▸ Information given
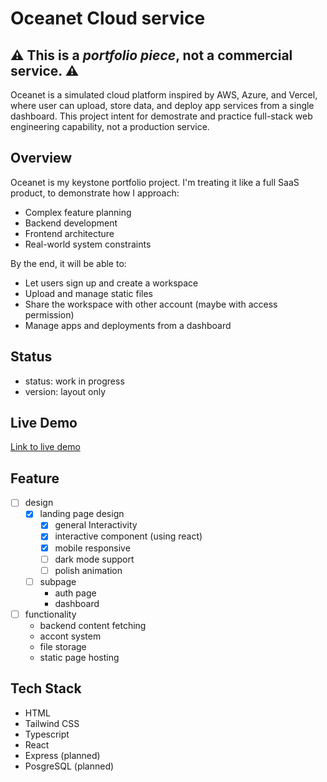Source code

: # Oceanet Cloud service

## ⚠ This is a <em>portfolio piece</em>, not a commercial service. ⚠

Oceanet is a simulated cloud platform inspired by AWS, Azure, and Vercel, where user can upload, store data, and deploy app services from a single dashboard. This project intent for demostrate and practice full-stack web engineering capability, not a production service.

## Overview

Oceanet is my keystone portfolio project. I'm treating it like a full SaaS product, to demonstrate how I approach:

- Complex feature planning
- Backend development
- Frontend architecture
- Real-world system constraints

By the end, it will be able to:

- Let users sign up and create a workspace
- Upload and manage static files
- Share the workspace with other account (maybe with access permission)
- Manage apps and deployments from a dashboard

## Status

- status: work in progress
- version: layout only

## Live Demo
[Link to live demo](https://oceanet.vercel.app)

## Feature

- [ ] design
  - [x] landing page design
    - [x] general Interactivity
    - [x] interactive component (using react)
    - [x] mobile responsive
    - [ ] dark mode support
    - [ ] polish animation
  - [ ] subpage
    - auth page
    - dashboard
- [ ] functionality
  - backend content fetching
  - accont system
  - file storage
  - static page hosting

## Tech Stack

- HTML
- Tailwind CSS
- Typescript
- React
- Express (planned)
- PosgreSQL (planned)

<!--
## How to use
## Setup
## Roadmap
## Licence
built by phrase
## DevLog
-->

▸ Task directions
Please say only the number of lines in the data that hold "full".

▸ Your solution
2